自分のそれまでの生活をつらつらと思い返してみると、けっこういろんな人とふれあっている時間が多いことに気がつく。自宅から会社までの通勤途中ですれ違う人たち、そして会社で出会う人、昼食を食べに行けば、いった先の店員さん。小さい子供から腰の曲がった老人まで、年齢も性別もさまざまの人たちが、自分の周りで自分とは全然違う生活を営んでいるのだ。たまに昔の知り合いと出会ったりもするわけで、つくづくこの大都会東京というところは、広いようで狭いものだなと思う。

それにしても、一体誰が私に風邪をうつしたのだろう?

 

片づける(1999年11月10日掲載)
部屋が異常に汚くなってきた。片づける時間を作ればいいのだが、休日になると、どうしても出かけてしまったりしている。 別に自分が良ければそれでいいのかもしれないが、やはり何があるか分からない世の中。ボーイスカウトではないが「備えよ常に」の精神で片づけなくては。
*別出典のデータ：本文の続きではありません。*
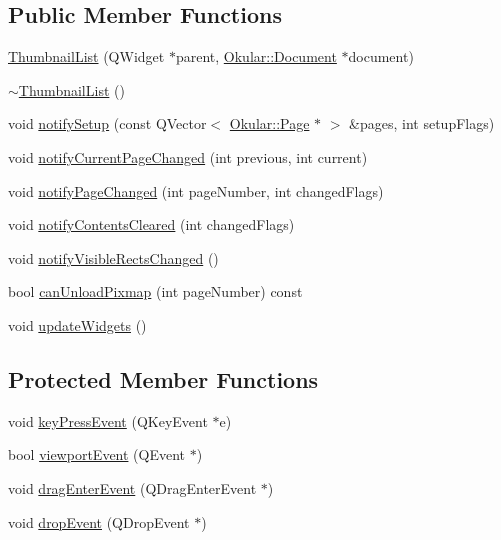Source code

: \subsection*{Public Member Functions}
\begin{DoxyCompactItemize}
\item 
\hyperlink{classThumbnailList_a45adddadeb2103881c9cd8f4ee1553a9}{Thumbnail\+List} (Q\+Widget $\ast$parent, \hyperlink{classOkular_1_1Document}{Okular\+::\+Document} $\ast$document)
\item 
\hyperlink{classThumbnailList_a31bfc2342c868531907f31081e084b25}{$\sim$\+Thumbnail\+List} ()
\item 
void \hyperlink{classThumbnailList_af82e95598d7b7be22a368ddc769bf3b1}{notify\+Setup} (const Q\+Vector$<$ \hyperlink{classOkular_1_1Page}{Okular\+::\+Page} $\ast$ $>$ \&pages, int setup\+Flags)
\item 
void \hyperlink{classThumbnailList_a0c00a18ceb86706745b69e676fc88ca7}{notify\+Current\+Page\+Changed} (int previous, int current)
\item 
void \hyperlink{classThumbnailList_a1186ac57f00bed32df13098cfea02d3b}{notify\+Page\+Changed} (int page\+Number, int changed\+Flags)
\item 
void \hyperlink{classThumbnailList_af3bf55309904fca46e969e23484329ec}{notify\+Contents\+Cleared} (int changed\+Flags)
\item 
void \hyperlink{classThumbnailList_a6e85a07d48d20671af2b8b535df03d03}{notify\+Visible\+Rects\+Changed} ()
\item 
bool \hyperlink{classThumbnailList_a2e36dbd5758486176229709827e682b0}{can\+Unload\+Pixmap} (int page\+Number) const 
\item 
void \hyperlink{classThumbnailList_ae1b8a0ab9d95508f23a2ce679adbbe99}{update\+Widgets} ()
\end{DoxyCompactItemize}
\subsection*{Protected Member Functions}
\begin{DoxyCompactItemize}
\item 
void \hyperlink{classThumbnailList_a7bb68b3917a8064f6063997ffc9e41a6}{key\+Press\+Event} (Q\+Key\+Event $\ast$e)
\item 
bool \hyperlink{classThumbnailList_a7ab92edfd37d11f925c3f8a2088275c7}{viewport\+Event} (Q\+Event $\ast$)
\item 
void \hyperlink{classThumbnailList_ae908665e960e065082bc574026fe2bd9}{drag\+Enter\+Event} (Q\+Drag\+Enter\+Event $\ast$)
\item 
void \hyperlink{classThumbnailList_a8ca1c1b0e52b833f0596041a02221c4a}{drop\+Event} (Q\+Drop\+Event $\ast$)
\end{DoxyCompactItemize}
とはいうものの、片づけるものが多くなるとやる気がそれに反比例してしまう。こんなことならものが増える前にやっておけば良かった、と思うことしきり。 以前のコラムにも書いたのだが、片づけ上手の人は何でも捨てられるそうだ。ものに対する執着より、そのものがあったという思い出があればいいのだそうだが……。

 思い出にしても、自分の頭の中にそういくつも仕舞っておけるわけがないし。そうすると、片づけ上手は限られた脳の容量をうまい具合に使うということから始めなければならないのかなと思う。